I will now try to get to an actual point. I have some thoughts about some things which everyone should be taught and they do not include calculus (trying to teach everyone calculus would be impractical anyway).

I think it is important to try to teach people about probability. I think it is possible, not easy, and useful to teach people Baye’s formula, present cases in which it is useful, and prove it is useful in those cases. People do not, in fact, think about probabilities and conditional probabilities in any way which could be rational, nor do they make choices under uncertainty which are arguably optimal. I am fairly confident that people can be convinced of this and convinced to guard against misleading heuristics.

I think it is useful to teach people about summary statistics (because they are presented all the time to the public) and the risks of relying on means and variances. The cases in which the median is a better estimate of the location of a random variable are not rare and should not be presented as if they are obscure special cases.

I think it is important to teach about causal inference and valid instruments. Here it seems that people have been taught that correlation is not causation. That is a good thing. Also post hoc is not propter hoc. However, it is also true some data sets described as natural experiments are properly described as natural experiments. I think the (not so few anymore) cases of valid causal inference based on non-experimental data are fairly easy to understand. I think a good rule is;

“If you can’t follow the data analysts argue for why his calculation is worthy of your interest, it probably isn’t.”

The lesson that mathematics can be used to cover up reliance on strong implausible assumptions is, I think, very useful. It is the opposite of the lesson that you can obtain a basic understanding of mathematical statistics by considering normally distributed variables.

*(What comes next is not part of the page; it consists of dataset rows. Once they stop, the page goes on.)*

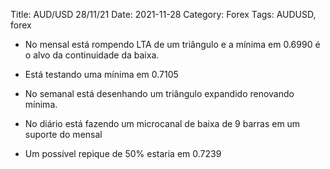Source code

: Title: AUD/USD 28/11/21
Date: 2021-11-28
Category: Forex
Tags: AUDUSD, forex

* No mensal está rompendo LTA de um triângulo  e a mínima em 0.6990 é o alvo da continuidade da baixa.
* Está testando uma mínima em 0.7105

* No semanal está desenhando um triângulo expandido renovando mínima.

* No diário está fazendo um microcanal de baixa de 9 barras em um suporte do mensal
* Um possível repique de 50% estaria em 0.7239


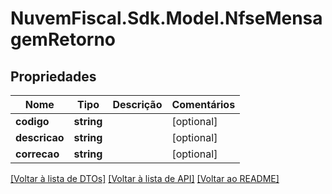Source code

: # NuvemFiscal.Sdk.Model.NfseMensagemRetorno

## Propriedades

Nome | Tipo | Descrição | Comentários
------------ | ------------- | ------------- | -------------
**codigo** | **string** |  | [optional] 
**descricao** | **string** |  | [optional] 
**correcao** | **string** |  | [optional] 

[[Voltar à lista de DTOs]](../README.md#documentation-for-models) [[Voltar à lista de API]](../README.md#documentation-for-api-endpoints) [[Voltar ao README]](../README.md)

I think it is important to teach people that they shouldn’t trust a model without checking whether it forecasts well out of sample. This is easy to teach with simple examples. It is important.

I think it is easy to present monte carlo simulations. Here the teacher says “I will make the computer generate some pseudo random data.” Notice that I have to tell it something very specific. Anything we learn may depend on that specific assumption. Now I tell it to calculate this summary statistic, point estimate, test statistic. Now we draw 10000 pseudo samples. Here’s what comes out.

That would give the students the impression that statisticians rely on a black box. That they are doing numerical experiments which has the fault of mathematics (all conclusions are based on assumptions) without the elegance. I think an advantage of giving students this impression is that I think it is 100% accurate.

I think it is very important to explain what the Neyman Pearson framework isn’t. What it means if a null hypothesis isn’t rejected. Here it is very easy to do numerical experiments. It is very easy to choose a data generating process, not tell the students what it is, and figure out things about it in front of them (with massive use of a pseudo random number generator). I think one should choose 10 data generating processes, have the computer pick one at pseudo random at the beginning of the lecture and figure out which one it picked in front of the students.

Most of all, I think the course should be focused on actual empirical problems — Questions which people in the field agree have been answered by analysing data and then the presentation of convincing data analysis.